Worksman wheels have been around a while. I have some from the 70's marked "worksman japan."

Yours were probably built in the 80's.  Dunno if worksman ever used those hubs on anything, so they might have been built up custom.

They used Atom drums front and rear, and bendix coasters throughout the 70's, and went to shimano coasters and no-name drums (probably Gremic) from the 80's to present day.

They have geared freewheel options still, but don't know what hubs they use.

You can email them direct and ask.


----------



## dave429 (Jan 29, 2016)

Maybe I will have to shoot them an email. The Rims are super heavy duty. I would think they would add a lot of weight to a build. I might have to take the front drum brake and re-lace it into a pair of araya 7x's or something. I would love to make a klunker someday but currently don't have the right frame.


----------



## bairdco (Jan 29, 2016)

Yeah, they're the strongest wheels you can get for bikes. Heavy duty clincher rims with 11g spokes. A friend of mine used one on the front of his custom triumph motorcycle. 

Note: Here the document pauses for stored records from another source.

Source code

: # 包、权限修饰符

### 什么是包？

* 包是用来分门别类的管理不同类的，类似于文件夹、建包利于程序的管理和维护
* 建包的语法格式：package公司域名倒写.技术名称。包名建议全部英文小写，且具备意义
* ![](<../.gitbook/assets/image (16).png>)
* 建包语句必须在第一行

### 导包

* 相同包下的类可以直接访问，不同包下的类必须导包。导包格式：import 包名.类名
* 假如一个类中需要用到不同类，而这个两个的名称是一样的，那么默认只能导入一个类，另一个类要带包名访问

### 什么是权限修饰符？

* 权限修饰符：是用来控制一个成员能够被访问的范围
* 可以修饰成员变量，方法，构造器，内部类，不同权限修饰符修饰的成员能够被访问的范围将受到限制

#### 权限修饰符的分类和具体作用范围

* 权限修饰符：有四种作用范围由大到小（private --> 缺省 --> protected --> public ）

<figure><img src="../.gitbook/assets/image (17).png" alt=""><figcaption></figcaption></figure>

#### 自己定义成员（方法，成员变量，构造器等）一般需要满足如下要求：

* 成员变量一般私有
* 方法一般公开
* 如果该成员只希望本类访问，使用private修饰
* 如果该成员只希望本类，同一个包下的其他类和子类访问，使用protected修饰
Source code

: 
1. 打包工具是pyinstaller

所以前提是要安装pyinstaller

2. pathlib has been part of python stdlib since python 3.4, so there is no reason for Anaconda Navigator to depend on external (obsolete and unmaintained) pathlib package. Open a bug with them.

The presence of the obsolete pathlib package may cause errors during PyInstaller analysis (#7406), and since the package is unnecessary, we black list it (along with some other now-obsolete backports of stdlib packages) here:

They do make an alloy rim, too, that's the same style.


----------



## hawkster19 (Jan 29, 2016)

Bizarrely, I just removed a pair of Worksman wheels this evening from a tandem before seeing this post. They look exactly like yours and the specs are the same so perhaps yours are also from a Worksman tandem?


----------



## dave429 (Feb 1, 2016)

Hmmm, I will have to look up the Worksman tandem bicycles and compare. Thanks for the info! Not sure what to do with them yet but I do hope to incorporate them into a build. Not sure about the rear wheel with the 5 speed cluster. Would rather have a single speed. Does anyone know what type of brake lever and cable combo I would need to get that front drum brake set up?


----------



## bleedingfingers (Feb 2, 2016)

That is the date it was made on the Sturmey Brake .
I have an older one where they stamped the date  right into the metal .


----------



## bairdco (Feb 2, 2016)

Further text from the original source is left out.